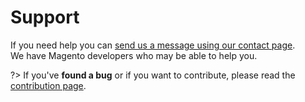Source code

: # Support

If you need help you can [send us a message using our contact page][pagaio contact].  
We have Magento developers who may be able to help you.

?> If you've **found a bug** or if you want to contribute, please read the [contribution page](CONTRIBUTING.md).

[pagaio contact]: https://pagaio.com/contact
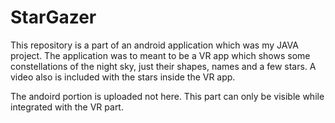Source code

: # StarGazer

This repository is a part of an android application which was my JAVA project. The application was to meant to be a VR app which shows some constellations of the night sky, just their shapes, names and a few stars. A video also is included with the stars inside the VR app. 

The andoird portion is uploaded not here. This part can only be visible while integrated with the VR part.
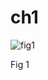 # ch1

![fig1](https://raw.githubusercontent.com/quanpan302/phd/master/thesis/assets/fig/fig1-ch01_1-IW_Abb_network.png)

Fig 1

..............................

TASK DIRECTIONS — A word-for-word copy is needed of the lines from the line with "[pagaio contact]: https://pagaio.com/contact" through the last line of the entries above, with both ends kept and the pictures dropped.

RESPONSE TO THE EXERCISE —
[pagaio contact]: https://pagaio.com/contact
Source code

: # StarGazer

This repository is a part of an android application which was my JAVA project. The application was to meant to be a VR app which shows some constellations of the night sky, just their shapes, names and a few stars. A video also is included with the stars inside the VR app. 

The andoird portion is uploaded not here. This part can only be visible while integrated with the VR part.
 # ch1

![fig1](https://raw.githubusercontent.com/quanpan302/phd/master/thesis/assets/fig/fig1-ch01_1-IW_Abb_network.png)

Fig 1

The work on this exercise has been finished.